The Garlic Ballads
By
Mo Yan
ISBN
978-1-61145-530-4
Venturing into China, I decided to look for a contemporary
work that would move away from the historical way that is well documented in
other reviews. It was whilst rummaging around the works of Nobel Prize winning
authors that I came across this story from an author whose work is often banned
from his native home. I do think if I was the Chinese government I too would
ban his work, or else be thoroughly ashamed that my actions were being exposed.
It s a love story, (or
not), a story of family values (or stresses), but mostly a story about the
ordinary working folk trying to make a living for their family in spite of the
actions of the local governing party members. It becomes a story of human
frustration that spills over in a low level demonstration by the farmers that
have devastating consequences. The garlic crop has been planted and farmed
based on the request, and I use that term loosely, of the collective. A glut
ensues, the farmers lose their entire years earnings, and finally they begin to
ask why the government is failing them. The inevitable consequences appear disproportionate,
however they are described with great plausibility.
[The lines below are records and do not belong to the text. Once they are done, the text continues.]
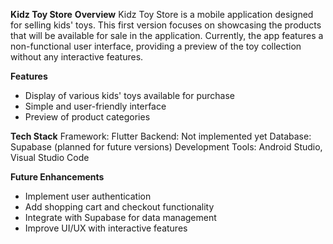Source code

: **Kidz Toy Store**
**Overview**
Kidz Toy Store is a mobile application designed for selling kids' toys. This first version focuses on showcasing the products that will be available for sale in the application. Currently, the app features a non-functional user interface, providing a preview of the toy collection without any interactive features.

**Features**
- Display of various kids' toys available for purchase
- Simple and user-friendly interface
- Preview of product categories

**Tech Stack**
Framework: Flutter
Backend: Not implemented yet
Database: Supabase (planned for future versions)
Development Tools: Android Studio, Visual Studio Code

**Future Enhancements**
- Implement user authentication
- Add shopping cart and checkout functionality
- Integrate with Supabase for data management
- Improve UI/UX with interactive features
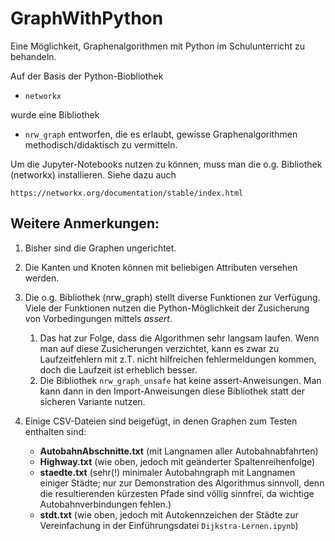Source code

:# GraphWithPython
Eine Möglichkeit, Graphenalgorithmen mit Python im Schulunterricht zu behandeln.

Auf der Basis der Python-Biobliothek
- `networkx`

wurde eine Bibliothek 
- `nrw_graph`
entworfen, die es erlaubt, gewisse Graphenalgorithmen methodisch/didaktisch zu vermitteln.

Um die Jupyter-Notebooks nutzen zu können, muss man die o.g. Bibliothek (networkx) installieren. Siehe dazu auch

`https://networkx.org/documentation/stable/index.html`

## Weitere Anmerkungen:
1. Bisher sind die Graphen ungerichtet.
1. Die Kanten und Knoten können mit beliebigen Attributen versehen werden.
1. Die o.g. Bibliothek (nrw_graph) stellt diverse Funktionen zur Verfügung. Viele der Funktionen nutzen die Python-Möglichkeit der Zusicherung von Vorbedingungen mittels *assert*. 
    1. Das hat zur Folge, dass die Algorithmen sehr langsam laufen. Wenn man auf diese Zusicherungen verzichtet, kann es zwar zu Laufzeitfehlern mit z.T. nicht hilfreichen fehlermeldungen kommen, doch die Laufzeit ist erheblich besser.
    1. Die Bibliothek `nrw_graph_unsafe` hat keine assert-Anweisungen. Man kann dann in den Import-Anweisungen diese Bibliothek statt der sicheren Variante nutzen.
    
 1. Einige CSV-Dateien sind beigefügt, in denen Graphen zum Testen enthalten sind:
    - **AutobahnAbschnitte.txt** (mit Langnamen aller Autobahnabfahrten)
    - **Highway.txt** (wie oben, jedoch mit geänderter Spaltenreihenfolge)
    - **staedte.txt** (sehr(!) minimaler Autobahngraph mit Langnamen einiger Städte; nur zur Demonstration des Algorithmus sinnvoll, denn die resultierenden kürzesten Pfade sind völlig sinnfrei, da wichtige Autobahnverbindungen fehlen.)
    - **stdt.txt** (wie oben, jedoch mit Autokennzeichen der Städte zur Vereinfachung in der Einführungsdatei `Dijkstra-Lernen.ipynb`)





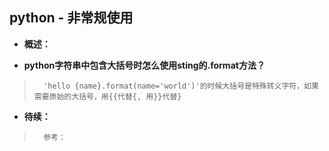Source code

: ## python - 非常规使用
- **概述：**
>
>
>
>

- **python字符串中包含大括号时怎么使用sting的.format方法？**
>       'hello {name}.format(name='world')'的时候大括号是特殊转义字符，如果需要原始的大括号，用{{代替{, 用}}代替}
>
>
>
>
>
>
>
>
>
>
>
>
>
>
>
>
>
>
>
>
>
>

- **待续：**
>       参考：
>
>
>
>
>
>
>
>
>
>
>
>
>
>
>
>
>
>
>
>
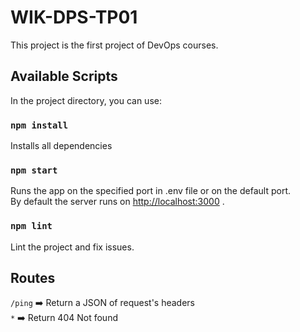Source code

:# WIK-DPS-TP01

This project is the first project of DevOps courses.

## Available Scripts

In the project directory, you can use:

### `npm install`

Installs all dependencies

### `npm start`

Runs the app on the specified port in .env file or on the default port.\
By default the server runs on [http://localhost:3000](http://localhost:3000) .

### `npm lint`

Lint the project and fix issues.

## Routes

`/ping` ➡️ Return a JSON of request's headers\
`*` ➡️ Return 404 Not found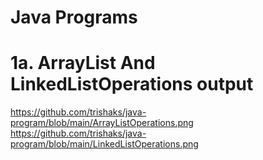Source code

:# Java Programs
# 1a. ArrayList And LinkedListOperations output 
https://github.com/trishaks/java-program/blob/main/ArrayListOperations.png
https://github.com/trishaks/java-program/blob/main/LinkedListOperations.png
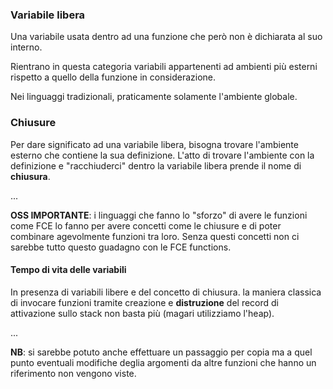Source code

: ### Variabile libera
Una variabile usata dentro ad una funzione che però non è dichiarata al suo interno.

Rientrano in questa categoria variabili appartenenti ad ambienti più esterni rispetto a quello della funzione in considerazione.

Nei linguaggi tradizionali, praticamente solamente l'ambiente globale.

### Chiusure
Per dare significato ad una variabile libera, bisogna trovare l'ambiente esterno che contiene la sua definizione. L'atto di trovare l'ambiente con la definizione e "racchiuderci" dentro la variabile libera prende il nome di __chiusura__.

...

__OSS IMPORTANTE__: i linguaggi che fanno lo "sforzo" di avere le funzioni come FCE lo fanno per avere concetti come le chiusure e di poter combinare agevolmente funzioni tra loro. Senza questi concetti non ci sarebbe tutto questo guadagno con le FCE functions.

#### Tempo di vita delle variabili
In presenza di variabili libere e del concetto di chiusura. la maniera classica di invocare funzioni tramite creazione e __distruzione__ del record di attivazione sullo stack non basta più (magari utilizziamo l'heap).

...

__NB__: si sarebbe potuto anche effettuare un passaggio per copia ma a quel punto eventuali modifiche deglia argomenti da altre funzioni che hanno un riferimento non vengono viste.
Into this mix, we must consider the way that a modern family
still treats the women of the home. Certainly in this tale, we might have been
reading a book written a hundred years ago. The wife has become a devoted slave
to her husband’s whims, and the daughter is certainly not invited to offer an
opinion on anything. She is to be sold, via a dowry, into a marriage that she
has no wish to be part of. When she expresses a love for the young man in the
next field, she is beaten brutally by her father and lambasted by her brothers
while her mother stands by. Although the brothers are not entitled to beat
their sister, they have no such inhibitions towards her young lover. Powerful
stuff indeed!
The story is written at many levels. The three entwined
threads, as I have described, goes through several time spans. Firstly we are
living with the consequences of everybody’s actions. We are also taken back to
the various recent histories of each of the characters and families, and
finally, we are taken back to their earlier histories to explain how and why
they are all in the situations they find themselves. However, throughout the
novel we have the government attitude in the background. This is probably where
the censor has a problem. We, the outside world, are aware of their attitude to
all manner of issues concerning the ordinary folk trying to eke out a living. ‘Might
is right’ is a phrase that runs as an underlying threat to every strand of this
excellently written, well crafted novel concerning dreadful behaviour of all
manner of departments, courts, government officials and heads of families.
I do urge you to try and find a copy of this book; if you
choose to disbelieve all the claims made by the author it is still a very good
read and if you do believe the claims, prepare to ask yourself what you might
be able to do to change to lot of the ordinary hard working people of China.